What you return must match the listing below line for line, minus its pictures.
━━━━━━━━
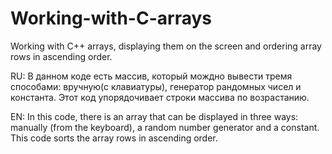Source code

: # Working-with-C-arrays
Working with C++ arrays, displaying them on the screen and ordering array rows in ascending order.

RU:
В данном коде есть массив, который мождно вывести тремя способами: вручную(с клавиатуры), генератор рандомных чисел и константа.
Этот код упорядочивает строки массива по возрастанию.

EN:
In this code, there is an array that can be displayed in three ways: manually (from the keyboard), a random number generator and a constant.
This code sorts the array rows in ascending order.
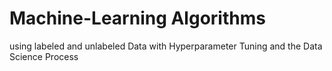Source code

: # Machine-Learning Algorithms
using labeled and unlabeled Data with Hyperparameter Tuning and the Data Science Process
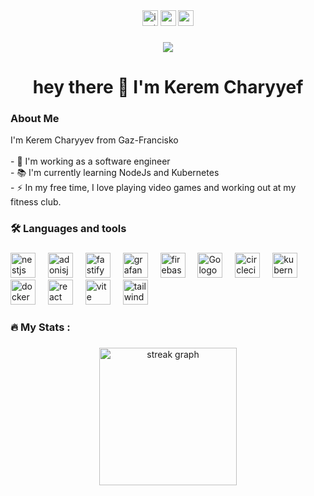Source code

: <div align="center">
  <img src="https://img.shields.io/static/v1?message=Instagram&logo=instagram&label=&color=0077B5&logoColor=white&labelColor=&style=for-the-badge" height="25" alt="instagram logo"  />
  <img src="https://img.shields.io/static/v1?message=X&logo=X&label=&color=FF0000&logoColor=white&labelColor=&style=for-the-badge" height="25" alt="x logo"  />
  <img src="https://img.shields.io/static/v1?message=Gmail&logo=Gmail&label=&color=1DA1F2&logoColor=white&labelColor=&style=for-the-badge" height="25" alt="mail logo"  />
</div>

###

<div align="center">
  <img src="https://visitor-badge.laobi.icu/badge?page_id=keremcharyyev.keremcharyyev" id="visitorBadge" />
</div>

###

<h1 align="center">hey there 👋 I'm Kerem Charyyef</h1>

###  About Me

<p align="left">I'm Kerem Charyyev from Gaz-Francisko<br><br>- 🔭 I'm working as a software engineer<br>- 📚 I'm currently learning NodeJs and Kubernetes<br>- ⚡ In my free time, I love playing video games and working out at my fitness club.</p>

###

<h3 align="left">🛠 Languages and tools</h3>

###

<div align="left">
  <img src="https://cdn.jsdelivr.net/gh/devicons/devicon/icons/nestjs/nestjs-original-wordmark.svg" height="40" alt="nestjs logo"  />
  <img width="12" />
  <img src="https://cdn.jsdelivr.net/gh/devicons/devicon/icons/adonisjs/adonisjs-original.svg" height="40" alt="adonisjs logo"  />
  <img width="12" />
  <img src="https://cdn.jsdelivr.net/gh/devicons/devicon/icons/fastify/fastify-plain-wordmark.svg" height="40" alt="fastify logo"  />
  <img width="12" />
  <img src="https://cdn.jsdelivr.net/gh/devicons/devicon/icons/grafana/grafana-plain-wordmark.svg" height="40" alt="grafana logo"  />
  <img width="12" />
  <img src="https://cdn.jsdelivr.net/gh/devicons/devicon/icons/firebase/firebase-plain-wordmark.svg" height="40" alt="firebase logo"  />
  <img width="12" />
  <img src="https://cdn.jsdelivr.net/gh/devicons/devicon/icons/go/go-original-wordmark.svg" height="40" alt="Go logo"  />
  <img width="12" />
  <img src="https://cdn.jsdelivr.net/gh/devicons/devicon/icons/circleci/circleci-plain.svg" height="40" alt="circleci logo"  />
  <img width="12" />
  <img src="https://cdn.jsdelivr.net/gh/devicons/devicon/icons/kubernetes/kubernetes-plain.svg" height="40" alt="kubernetes logo"  />
  <img width="12" />
  <img src="https://cdn.jsdelivr.net/gh/devicons/devicon/icons/docker/docker-plain-wordmark.svg" height="40" alt="docker logo"  />
  <img width="12" />
  <img src="https://cdn.jsdelivr.net/gh/devicons/devicon/icons/react/react-original-wordmark.svg" height="40" alt="react logo"  />
  <img width="12" />
  <img src="https://cdn.jsdelivr.net/gh/devicons/devicon/icons/vite/vite-original-wordmark.svg" height="40" alt="vite logo"  />
  <img width="12" />
  <img src="https://cdn.jsdelivr.net/gh/devicons/devicon/icons/tailwindcss/tailwindcss-original-wordmark.svg" height="40" alt="tailwind logo"  />
</div>

###

<h3 align="left">🔥   My Stats :</h3>

###

<div align="center">
  <img src="https://streak-stats.demolab.com?user=charyyef&locale=en&mode=daily&theme=dark&hide_border=false&border_radius=5&order=3" height="220" alt="streak graph" />
</div>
━━━━━━━━
● Task solution:
Source code

: # Working-with-C-arrays
Working with C++ arrays, displaying them on the screen and ordering array rows in ascending order.

RU:
В данном коде есть массив, который мождно вывести тремя способами: вручную(с клавиатуры), генератор рандомных чисел и константа.
Этот код упорядочивает строки массива по возрастанию.

EN:
In this code, there is an array that can be displayed in three ways: manually (from the keyboard), a random number generator and a constant.
This code sorts the array rows in ascending order.
Source code

: # Machine-Learning Algorithms
using labeled and unlabeled Data with Hyperparameter Tuning and the Data Science Process
Source code

: <div align="center">
  <img src="https://img.shields.io/static/v1?message=Instagram&logo=instagram&label=&color=0077B5&logoColor=white&labelColor=&style=for-the-badge" height="25" alt="instagram logo"  />
  <img src="https://img.shields.io/static/v1?message=X&logo=X&label=&color=FF0000&logoColor=white&labelColor=&style=for-the-badge" height="25" alt="x logo"  />
  <img src="https://img.shields.io/static/v1?message=Gmail&logo=Gmail&label=&color=1DA1F2&logoColor=white&labelColor=&style=for-the-badge" height="25" alt="mail logo"  />
</div>

###

<div align="center">
  <img src="https://visitor-badge.laobi.icu/badge?page_id=keremcharyyev.keremcharyyev" id="visitorBadge" />
</div>

###

<h1 align="center">hey there 👋 I'm Kerem Charyyef</h1>

###  About Me

<p align="left">I'm Kerem Charyyev from Gaz-Francisko<br><br>- 🔭 I'm working as a software engineer<br>- 📚 I'm currently learning NodeJs and Kubernetes<br>- ⚡ In my free time, I love playing video games and working out at my fitness club.</p>

###

<h3 align="left">🛠 Languages and tools</h3>

###

<div align="left">
  <img src="https://cdn.jsdelivr.net/gh/devicons/devicon/icons/nestjs/nestjs-original-wordmark.svg" height="40" alt="nestjs logo"  />
  <img width="12" />
  <img src="https://cdn.jsdelivr.net/gh/devicons/devicon/icons/adonisjs/adonisjs-original.svg" height="40" alt="adonisjs logo"  />
  <img width="12" />
  <img src="https://cdn.jsdelivr.net/gh/devicons/devicon/icons/fastify/fastify-plain-wordmark.svg" height="40" alt="fastify logo"  />
  <img width="12" />
  <img src="https://cdn.jsdelivr.net/gh/devicons/devicon/icons/grafana/grafana-plain-wordmark.svg" height="40" alt="grafana logo"  />
  <img width="12" />
  <img src="https://cdn.jsdelivr.net/gh/devicons/devicon/icons/firebase/firebase-plain-wordmark.svg" height="40" alt="firebase logo"  />
  <img width="12" />
  <img src="https://cdn.jsdelivr.net/gh/devicons/devicon/icons/go/go-original-wordmark.svg" height="40" alt="Go logo"  />
  <img width="12" />
  <img src="https://cdn.jsdelivr.net/gh/devicons/devicon/icons/circleci/circleci-plain.svg" height="40" alt="circleci logo"  />
  <img width="12" />
  <img src="https://cdn.jsdelivr.net/gh/devicons/devicon/icons/kubernetes/kubernetes-plain.svg" height="40" alt="kubernetes logo"  />
  <img width="12" />
  <img src="https://cdn.jsdelivr.net/gh/devicons/devicon/icons/docker/docker-plain-wordmark.svg" height="40" alt="docker logo"  />
  <img width="12" />
  <img src="https://cdn.jsdelivr.net/gh/devicons/devicon/icons/react/react-original-wordmark.svg" height="40" alt="react logo"  />
  <img width="12" />
  <img src="https://cdn.jsdelivr.net/gh/devicons/devicon/icons/vite/vite-original-wordmark.svg" height="40" alt="vite logo"  />
  <img width="12" />
  <img src="https://cdn.jsdelivr.net/gh/devicons/devicon/icons/tailwindcss/tailwindcss-original-wordmark.svg" height="40" alt="tailwind logo"  />
</div>

###

<h3 align="left">🔥   My Stats :</h3>

###

<div align="center">
  <img src="https://streak-stats.demolab.com?user=charyyef&locale=en&mode=daily&theme=dark&hide_border=false&border_radius=5&order=3" height="220" alt="streak graph" />
</div>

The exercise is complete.